Thursday, July 03, 2008

July 2nd Report

CGL MapReduce, Hadoop and MPI

Last few weeks I was busy implementing CGL Map Reduce a streaming based map reduce implementation that uses a content dissemination network for all its communication. Our main objective behind this implementation is to avoid the overhead imposed by the technique adopted by both Google and Hadoop in their map-reduce implementations, that is communicate data via files.

Instead of communicating the data between the map and reduce tasks via files, we use NaradaBrokering's publish/subscribe messaging for the data transfer. In most of the map-reduce use cases the output of the map task is significantly smaller than the size of the input data. In addition, the use of a file system based data communication mechanism is prohibitively slow for Iterative map-reduce tasks such as clustering algorithms. These observations motivates us in implementing the CGL Map Reduce.

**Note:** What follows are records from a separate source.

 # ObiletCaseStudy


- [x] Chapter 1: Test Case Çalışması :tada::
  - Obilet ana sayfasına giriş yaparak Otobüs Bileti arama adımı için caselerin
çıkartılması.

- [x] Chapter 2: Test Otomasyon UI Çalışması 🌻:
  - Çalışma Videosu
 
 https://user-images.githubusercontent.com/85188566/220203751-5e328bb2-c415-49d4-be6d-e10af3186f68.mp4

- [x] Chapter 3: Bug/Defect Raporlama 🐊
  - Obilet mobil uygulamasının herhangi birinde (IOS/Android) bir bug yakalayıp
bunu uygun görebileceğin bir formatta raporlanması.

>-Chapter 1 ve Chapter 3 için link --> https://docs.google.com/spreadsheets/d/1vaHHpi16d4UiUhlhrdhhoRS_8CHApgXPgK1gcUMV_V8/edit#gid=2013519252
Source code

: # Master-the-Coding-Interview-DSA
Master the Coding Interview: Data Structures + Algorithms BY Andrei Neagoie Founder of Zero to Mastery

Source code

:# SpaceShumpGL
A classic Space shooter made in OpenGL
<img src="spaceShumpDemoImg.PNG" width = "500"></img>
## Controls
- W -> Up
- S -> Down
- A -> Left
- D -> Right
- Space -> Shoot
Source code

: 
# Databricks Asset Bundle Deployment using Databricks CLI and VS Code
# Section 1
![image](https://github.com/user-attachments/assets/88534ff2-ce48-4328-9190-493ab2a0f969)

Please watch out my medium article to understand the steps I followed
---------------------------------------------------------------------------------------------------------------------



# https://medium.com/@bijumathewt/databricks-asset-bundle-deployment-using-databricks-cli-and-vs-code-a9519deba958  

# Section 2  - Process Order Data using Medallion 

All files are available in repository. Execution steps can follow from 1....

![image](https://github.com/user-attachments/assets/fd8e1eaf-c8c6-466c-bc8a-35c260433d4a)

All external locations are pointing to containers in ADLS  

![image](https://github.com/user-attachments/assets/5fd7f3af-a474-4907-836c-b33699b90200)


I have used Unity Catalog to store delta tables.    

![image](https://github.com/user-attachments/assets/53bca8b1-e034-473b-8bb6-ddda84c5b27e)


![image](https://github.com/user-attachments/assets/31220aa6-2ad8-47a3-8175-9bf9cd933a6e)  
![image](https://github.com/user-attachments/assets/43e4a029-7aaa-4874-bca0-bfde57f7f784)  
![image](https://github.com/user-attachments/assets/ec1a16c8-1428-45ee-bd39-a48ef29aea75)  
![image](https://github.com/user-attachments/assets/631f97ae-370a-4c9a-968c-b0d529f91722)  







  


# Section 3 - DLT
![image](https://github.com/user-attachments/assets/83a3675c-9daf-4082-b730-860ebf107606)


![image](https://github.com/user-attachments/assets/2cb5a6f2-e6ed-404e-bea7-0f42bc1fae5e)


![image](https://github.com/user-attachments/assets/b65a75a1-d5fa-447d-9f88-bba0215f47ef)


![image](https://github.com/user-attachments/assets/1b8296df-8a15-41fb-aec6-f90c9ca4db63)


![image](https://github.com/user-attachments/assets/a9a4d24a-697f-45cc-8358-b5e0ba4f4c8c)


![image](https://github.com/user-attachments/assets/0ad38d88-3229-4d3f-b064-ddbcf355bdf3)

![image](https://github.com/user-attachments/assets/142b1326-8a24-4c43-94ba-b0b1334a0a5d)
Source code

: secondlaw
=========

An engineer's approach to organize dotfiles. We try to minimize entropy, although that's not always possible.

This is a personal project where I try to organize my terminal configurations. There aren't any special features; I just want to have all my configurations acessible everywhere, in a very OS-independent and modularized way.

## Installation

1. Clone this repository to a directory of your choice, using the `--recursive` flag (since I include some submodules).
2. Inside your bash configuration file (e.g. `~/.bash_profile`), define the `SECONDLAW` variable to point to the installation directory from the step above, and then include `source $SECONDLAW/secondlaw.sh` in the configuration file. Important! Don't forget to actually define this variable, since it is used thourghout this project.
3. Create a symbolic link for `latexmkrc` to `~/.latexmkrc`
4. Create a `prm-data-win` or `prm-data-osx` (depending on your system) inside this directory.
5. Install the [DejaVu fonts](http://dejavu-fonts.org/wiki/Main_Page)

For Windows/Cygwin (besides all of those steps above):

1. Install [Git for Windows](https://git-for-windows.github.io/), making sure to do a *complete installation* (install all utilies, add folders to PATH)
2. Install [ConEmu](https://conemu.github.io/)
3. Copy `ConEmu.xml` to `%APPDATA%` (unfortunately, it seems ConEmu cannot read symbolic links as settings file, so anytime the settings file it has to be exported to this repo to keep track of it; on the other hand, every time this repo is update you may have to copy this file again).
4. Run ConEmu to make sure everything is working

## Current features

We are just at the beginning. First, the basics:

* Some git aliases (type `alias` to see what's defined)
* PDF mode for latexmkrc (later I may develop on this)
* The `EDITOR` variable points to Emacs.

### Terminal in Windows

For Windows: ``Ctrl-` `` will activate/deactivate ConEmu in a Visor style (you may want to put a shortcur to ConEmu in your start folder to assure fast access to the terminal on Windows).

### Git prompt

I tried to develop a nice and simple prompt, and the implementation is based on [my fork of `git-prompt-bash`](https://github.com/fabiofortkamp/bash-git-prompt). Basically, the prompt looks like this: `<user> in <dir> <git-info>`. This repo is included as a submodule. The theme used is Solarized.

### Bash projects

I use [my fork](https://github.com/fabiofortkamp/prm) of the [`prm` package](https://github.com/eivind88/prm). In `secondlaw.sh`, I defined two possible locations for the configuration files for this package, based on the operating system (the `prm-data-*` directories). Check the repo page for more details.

Following two graphs compares the performance of CGL MapReduce with other parallization techniques used for SPMD programs. For this benchmark we use kmeans algorithm to cluster a collection of 2D data points.

First we compare the performance of CGL MapReduce with Hadoop and MPI. We increase the size of the data set from 100000 points to 40 million and measured the total time for the computation under different implementations. MPI program was the fastest of the three while CGL MapReduce shows very close performance for large data sets. However, Hadoop's timing is almost 30 times longer than the CGL MapReduce and the MPI.


Figure 1. Performance of CGL MapReduce vs. Hadoop vs. MPI

Next, we performed the similar computation on a Single multi-core machine to see the effect of various parallelization techniques for this type of computations. Java threads, MPI and CGL MapReduce shows the converging results for large data sizes. In this case the main limitation factor is the memory access and hence the technique with minimum overhead to the to memory wins the battle. In our experiment the MPI performed the fastest and the Java threads performed second while CGL MapReduce is little behind Java threads. Again, Hadoop is about 30 times slower than any of the other programs.
MPI program achieves its performance from its C++ roots. Java threads is faster than CGL MapReduce simply due to the additional overheads in the map reduce implementation. Hadoop's slowness is due to its overhead in creating and retrieving files for the communication.

Figure 2. Performance of CGL MapReduce vs. Hadoop vs. MPI vs. Java Threads

More analyses will follow soon.